Je m’attendais bien que le maréchal de Richelieu se mettrait à la tête de la faction pour le nasillonneur[3]. Il m’avait fait entendre, dans une de ses lettres, qu’il aimait mieux me servir dans mes amours que dans mes aversions. Il a passé sa vie à me faire des plaisirs et des niches, à me caresser d’une main et à me dévisager de l’autre ; c’est sa façon avec les deux sexes. Il faut prendre les gens comme ils sont. Je lui ai écrit pourtant[4], et j’avoue ma honte à M. Gaillard[5]. J’espère qu’après tout notre homme trouvera à qui parler. Il ne fera qu’en rire ; mais tout en plaisantant, sa faction aura le dessous, et cela est fort amusant. Si je vis, je dirai deux mots à l’ami Le Bault : chaque chose vient en son temps.

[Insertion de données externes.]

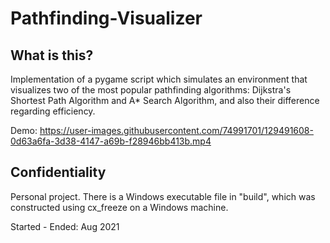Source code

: # Pathfinding-Visualizer
## What is this?
Implementation of a pygame script which simulates an environment that visualizes two of the most popular pathfinding algorithms: Dijkstra's Shortest Path Algorithm and A* Search Algorithm, and also their difference regarding efficiency.

Demo: https://user-images.githubusercontent.com/74991701/129491608-0d63a6fa-3d38-4147-a69b-f28946bb413b.mp4

## Confidentiality
Personal project. There is a Windows executable file in "build", which was constructed using cx_freeze on a Windows machine.

Started - Ended: Aug 2021
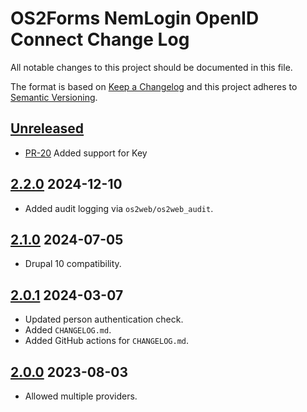 <!-- markdownlint-disable MD024 -->
# OS2Forms NemLogin OpenID Connect Change Log

All notable changes to this project should be documented in this file.

The format is based on [Keep a Changelog](http://keepachangelog.com/)
and this project adheres to [Semantic Versioning](http://semver.org/).

## [Unreleased]

* [PR-20](https://github.com/itk-dev/os2forms_nemlogin_openid_connect/pull/20)
  Added support for Key

## [2.2.0] 2024-12-10

* Added audit logging via `os2web/os2web_audit`.

## [2.1.0] 2024-07-05

* Drupal 10 compatibility.

## [2.0.1] 2024-03-07

* Updated person authentication check.
* Added `CHANGELOG.md`.
* Added GitHub actions for `CHANGELOG.md`.

## [2.0.0] 2023-08-03

* Allowed multiple providers.

[Unreleased]: https://github.com/itk-dev/os2forms_nemlogin_openid_connect/compare/2.2.0...HEAD
[2.2.0]: https://github.com/itk-dev/os2forms_nemlogin_openid_connect/compare/2.1.0...2.2.0
[2.1.0]: https://github.com/itk-dev/os2forms_nemlogin_openid_connect/compare/2.0.1...2.1.0
[2.0.1]: https://github.com/itk-dev/os2forms_nemlogin_openid_connect/compare/2.0.0...2.0.1
[2.0.0]: https://github.com/itk-dev/os2forms_nemlogin_openid_connect/releases/tag/2.0.0
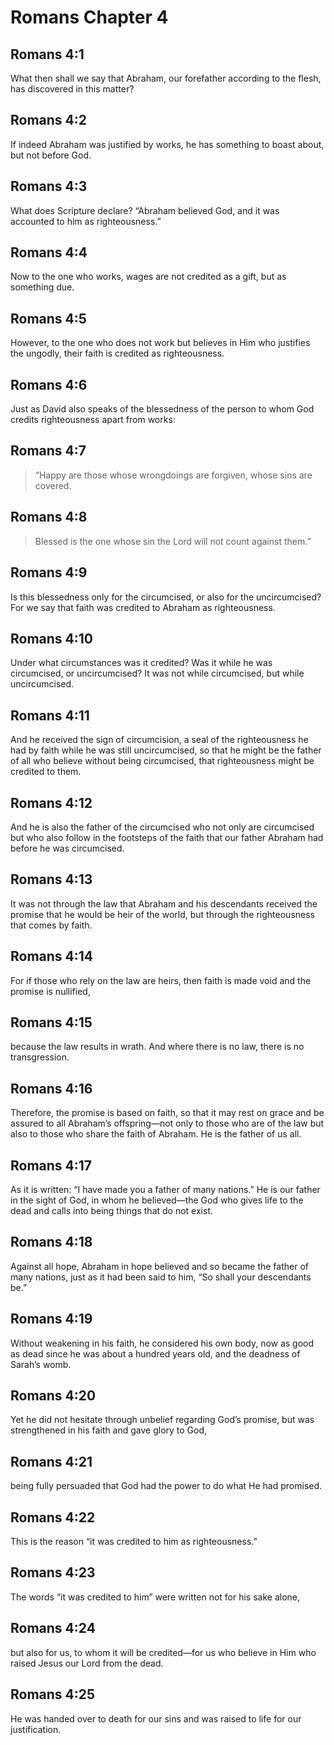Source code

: # Romans Chapter 4

## Romans 4:1

What then shall we say that Abraham, our forefather according to the flesh, has discovered in this matter?

## Romans 4:2

If indeed Abraham was justified by works, he has something to boast about, but not before God.

## Romans 4:3

What does Scripture declare? “Abraham believed God, and it was accounted to him as righteousness.”

## Romans 4:4

Now to the one who works, wages are not credited as a gift, but as something due.

## Romans 4:5

However, to the one who does not work but believes in Him who justifies the ungodly, their faith is credited as righteousness.

## Romans 4:6

Just as David also speaks of the blessedness of the person to whom God credits righteousness apart from works:

## Romans 4:7

> “Happy are those
> whose wrongdoings are forgiven,
> whose sins are covered.

## Romans 4:8

> Blessed is the one
> whose sin the Lord will not count against them.”

## Romans 4:9

Is this blessedness only for the circumcised, or also for the uncircumcised? For we say that faith was credited to Abraham as righteousness.

## Romans 4:10

Under what circumstances was it credited? Was it while he was circumcised, or uncircumcised? It was not while circumcised, but while uncircumcised.

## Romans 4:11

And he received the sign of circumcision, a seal of the righteousness he had by faith while he was still uncircumcised, so that he might be the father of all who believe without being circumcised, that righteousness might be credited to them.

## Romans 4:12

And he is also the father of the circumcised who not only are circumcised but who also follow in the footsteps of the faith that our father Abraham had before he was circumcised.

## Romans 4:13

It was not through the law that Abraham and his descendants received the promise that he would be heir of the world, but through the righteousness that comes by faith.

## Romans 4:14

For if those who rely on the law are heirs, then faith is made void and the promise is nullified,

## Romans 4:15

because the law results in wrath. And where there is no law, there is no transgression.

## Romans 4:16

Therefore, the promise is based on faith, so that it may rest on grace and be assured to all Abraham’s offspring—not only to those who are of the law but also to those who share the faith of Abraham. He is the father of us all.

## Romans 4:17

As it is written: “I have made you a father of many nations.” He is our father in the sight of God, in whom he believed—the God who gives life to the dead and calls into being things that do not exist.

## Romans 4:18

Against all hope, Abraham in hope believed and so became the father of many nations, just as it had been said to him, “So shall your descendants be.”

## Romans 4:19

Without weakening in his faith, he considered his own body, now as good as dead since he was about a hundred years old, and the deadness of Sarah’s womb.

## Romans 4:20

Yet he did not hesitate through unbelief regarding God’s promise, but was strengthened in his faith and gave glory to God,

## Romans 4:21

being fully persuaded that God had the power to do what He had promised.

## Romans 4:22

This is the reason “it was credited to him as righteousness.”

## Romans 4:23

The words “it was credited to him” were written not for his sake alone,

## Romans 4:24

but also for us, to whom it will be credited—for us who believe in Him who raised Jesus our Lord from the dead.

## Romans 4:25

He was handed over to death for our sins and was raised to life for our justification.
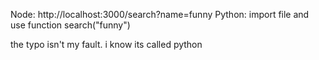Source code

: Node: http://localhost:3000/search?name=funny
Python: import file and use function search("funny")


the typo isn't my fault. i know its called python
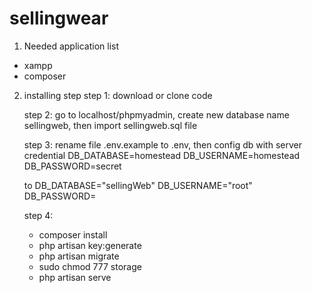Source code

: # sellingwear
1. Needed application list
  - xampp
  - composer
2. installing step
  	step 1: download or clone code

  	step 2: go to localhost/phpmyadmin, create new database name sellingweb, then import sellingweb.sql file

  	step 3: rename file .env.example to .env, then config db with server credential
  	DB_DATABASE=homestead
	DB_USERNAME=homestead
	DB_PASSWORD=secret

	to 
	DB_DATABASE="sellingWeb"
	DB_USERNAME="root"
	DB_PASSWORD=
	
	step 4:
	- composer install
	- php artisan key:generate
	- php artisan migrate
	- sudo chmod 777 storage
	- php artisan serve

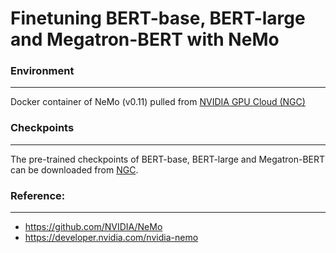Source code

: # Finetuning BERT-base, BERT-large and Megatron-BERT with NeMo

### Environment
---
Docker container of NeMo (v0.11) pulled from <a href="https://ngc.nvidia.com/">NVIDIA GPU Cloud (NGC)</a>



### Checkpoints
---
The pre-trained checkpoints of BERT-base, BERT-large and Megatron-BERT can be downloaded from <a href="https://ngc.nvidia.com/">NGC</a>.



### Reference:
---
- https://github.com/NVIDIA/NeMo
- https://developer.nvidia.com/nvidia-nemo 


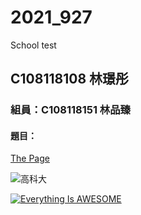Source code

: # 2021_927
School test

## C108118108 林璟彤

### 組員：C108118151 林品臻

#### 題目：

[The Page](https://www.google.com)

![高科大](https://www.nkust.edu.tw/var/file/0/1000/img/513/539900619.png)

[![Everything Is AWESOME](https://img.youtube.com/vi/StTqXEQ2l-Y/0.jpg)](https://www.youtube.com/watch?v=StTqXEQ2l-Y "Everything Is AWESOME")
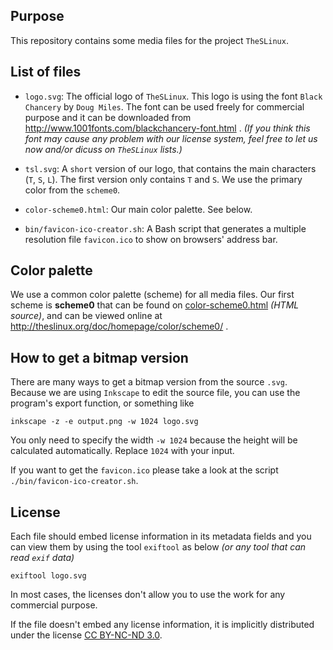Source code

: ## Purpose

This repository contains some media files for the project `TheSLinux`.

## List of files

* `logo.svg`: The official logo of `TheSLinux`. This logo is using the
  font `Black Chancery` by `Doug Miles`. The font can be used freely
  for commercial purpose and it can be downloaded from
  http://www.1001fonts.com/blackchancery-font.html .
  _(If you think this font may cause any problem with our license system,
  feel free to let us now and/or dicuss on `TheSLinux` lists.)_

* `tsl.svg`: A `short` version of our logo, that contains the main
  characters (`T`, `S`, `L`). The first version only contains `T` and `S`.
  We use the primary color from the `scheme0`.

* `color-scheme0.html`: Our main color palette. See below.

* `bin/favicon-ico-creator.sh`: A Bash script that generates a multiple
  resolution file `favicon.ico` to show on browsers' address bar.

## Color palette

We use a common color palette (scheme) for all media files. Our first
scheme is **scheme0** that can be found on
  [color-scheme0.html](color-scheme0.html) _(HTML source)_,
and can be viewed online at
  http://theslinux.org/doc/homepage/color/scheme0/ .

## How to get a bitmap version

There are many ways to get a bitmap version from the source `.svg`.
Because we are using `Inkscape` to edit the source file, you can use
the program's export function, or something like

    inkscape -z -e output.png -w 1024 logo.svg

You only need to specify the width `-w 1024` because the height will be
calculated automatically. Replace `1024` with your input.

If you want to get the `favicon.ico` please take a look at the script
`./bin/favicon-ico-creator.sh`.

## License

Each file should embed license information in its metadata fields
and you can view them by using the tool `exiftool` as below
_(or any tool that can read `exif` data)_

    exiftool logo.svg

In most cases, the licenses don't allow you to use the work for any
commercial purpose.

If the file doesn't embed any license information, it is implicitly
distributed under the license [CC BY-NC-ND 3.0][by-nc-nd].

[by-nc-nd]: http://creativecommons.org/licenses/by-nc-nd/3.0/
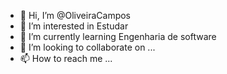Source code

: - 👋 Hi, I’m @OliveiraCampos
- 👀 I’m interested in  Estudar 
- 🌱 I’m currently learning Engenharia de  software
- 💞️ I’m looking to collaborate on ...
- 📫 How to reach me ...

<!---
OliveiraCampos/OliveiraCampos is a ✨ special ✨ repository because its `README.md` (this file) appears on your GitHub profile.
You can click the Preview link to take a look at your changes.
--->
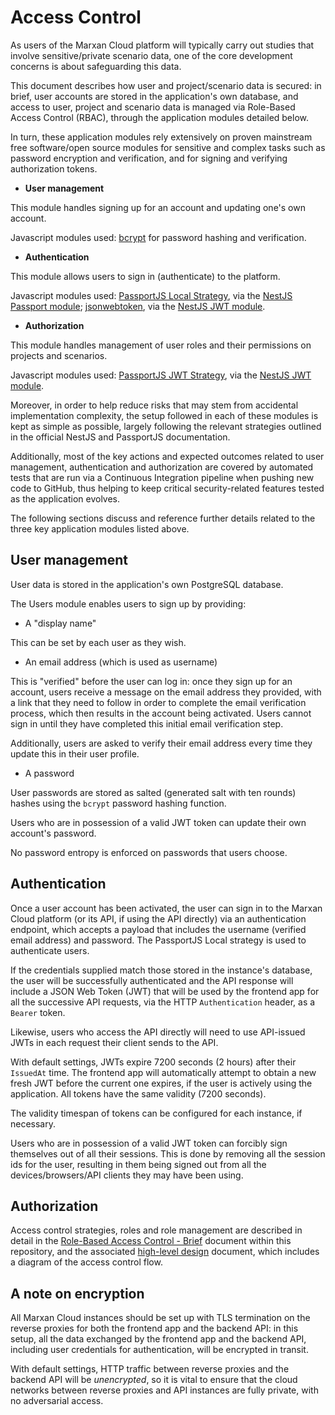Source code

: # Access Control

As users of the Marxan Cloud platform will typically carry out studies that
involve sensitive/private scenario data, one of the core development concerns is
about safeguarding this data.

This document describes how user and project/scenario data is secured: in brief,
user accounts are stored in the application's own database, and access to user,
project and scenario data is managed via Role-Based Access Control (RBAC),
through the application modules detailed below.

In turn, these application modules rely extensively on proven mainstream free
software/open source modules for sensitive and complex tasks such as password
encryption and verification, and for signing and verifying authorization tokens.

- **User management**

This module handles signing up for an account and updating one's own account.

Javascript modules used: [bcrypt](https://www.npmjs.com/package/bcrypt) for
password hashing and verification.

- **Authentication**

This module allows users to sign in (authenticate) to the platform.

Javascript modules used: [PassportJS Local
Strategy](https://www.npmjs.com/package/passport-local), via the [NestJS
Passport module](https://www.npmjs.com/package/@nestjs/passport);
[jsonwebtoken](https://www.npmjs.com/package/jsonwebtoken), via the [NestJS JWT
module](https://www.npmjs.com/package/@nestjs/jwt).

- **Authorization**

This module handles management of user roles and their permissions on projects
and scenarios.

Javascript modules used: [PassportJS JWT
Strategy](https://www.npmjs.com/package/passport-jwt), via the [NestJS JWT
module](https://www.npmjs.com/package/@nestjs/jwt).

Moreover, in order to help reduce risks that may stem from accidental
implementation complexity, the setup followed in each of these modules is kept
as simple as possible, largely following the relevant strategies outlined in the
official NestJS and PassportJS documentation.

Additionally, most of the key actions and expected outcomes related to user
management, authentication and authorization are covered by automated tests that
are run via a Continuous Integration pipeline when pushing new code to GitHub,
thus helping to keep critical security-related features tested as the
application evolves.

The following sections discuss and reference further details related to the
three key application modules listed above.

## User management

User data is stored in the application's own PostgreSQL database.

The Users module enables users to sign up by providing:

- A "display name"

This can be set by each user as they wish.

- An email address (which is used as username)

This is "verified" before the user can log in: once they sign up for an account,
users receive a message on the email address they provided, with a link that
they need to follow in order to complete the email verification process, which
then results in the account being activated. Users cannot sign in until they
have completed this initial email verification step.

Additionally, users are asked to verify their email address every time they
update this in their user profile.

- A password

User passwords are stored as salted (generated salt with ten rounds) hashes
using the `bcrypt` password hashing function.

Users who are in possession of a valid JWT token can update their own account's
password.

No password entropy is enforced on passwords that users choose.

## Authentication

Once a user account has been activated, the user can sign in to the Marxan Cloud
platform (or its API, if using the API directly) via an authentication endpoint,
which accepts a payload that includes the username (verified email address) and
password. The PassportJS Local strategy is used to authenticate users.

If the credentials supplied match those stored in the instance's database, the
user will be successfully authenticated and the API response will include a JSON
Web Token (JWT) that will be used by the frontend app for all the successive API
requests, via the HTTP `Authentication` header, as a `Bearer` token.

Likewise, users who access the API directly will need to use API-issued JWTs
in each request their client sends to the API.

With default settings, JWTs expire 7200 seconds (2 hours) after their `IssuedAt`
time. The frontend app will automatically attempt to obtain a new fresh JWT
before the current one expires, if the user is actively using the application.
All tokens have the same validity (7200 seconds).

The validity timespan of tokens can be configured for each instance, if
necessary.

Users who are in possession of a valid JWT token can forcibly sign themselves
out of all their sessions. This is done by removing all the session ids for the
user, resulting in them being signed out from all the devices/browsers/API
clients they may have been using.

## Authorization

Access control strategies, roles and role management are described in detail in
the [Role-Based Access Control -
Brief](./features/role-based-access-control/brief.md) document within this
repository, and the associated [high-level
design](./features/role-based-access-control/high-level-design.md) document,
which includes a diagram of the access control flow.

## A note on encryption

All Marxan Cloud instances should be set up with TLS termination on the reverse
proxies for both the frontend app and the backend API: in this setup, all the
data exchanged by the frontend app and the backend API, including user
credentials for authentication, will be encrypted in transit.

With default settings, HTTP traffic between reverse proxies and the backend API
will be _unencrypted_, so it is vital to ensure that the cloud networks between
reverse proxies and API instances are fully private, with no adversarial access.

Adieu, mon cher philosophe ; adieu, l’honneur des lettres. Mme Denis est enchantée, comme moi, de votre discours.

  1. Voyez tome XLVI, page 194.
  2. Tome X, page 421.
  3. Le président de Brosses.
  4. Lettres 8169, 8177, 8180 et 8195.
  5. Si l’aveu a été fait directement à Gaillard, la lettre qui le contient manque.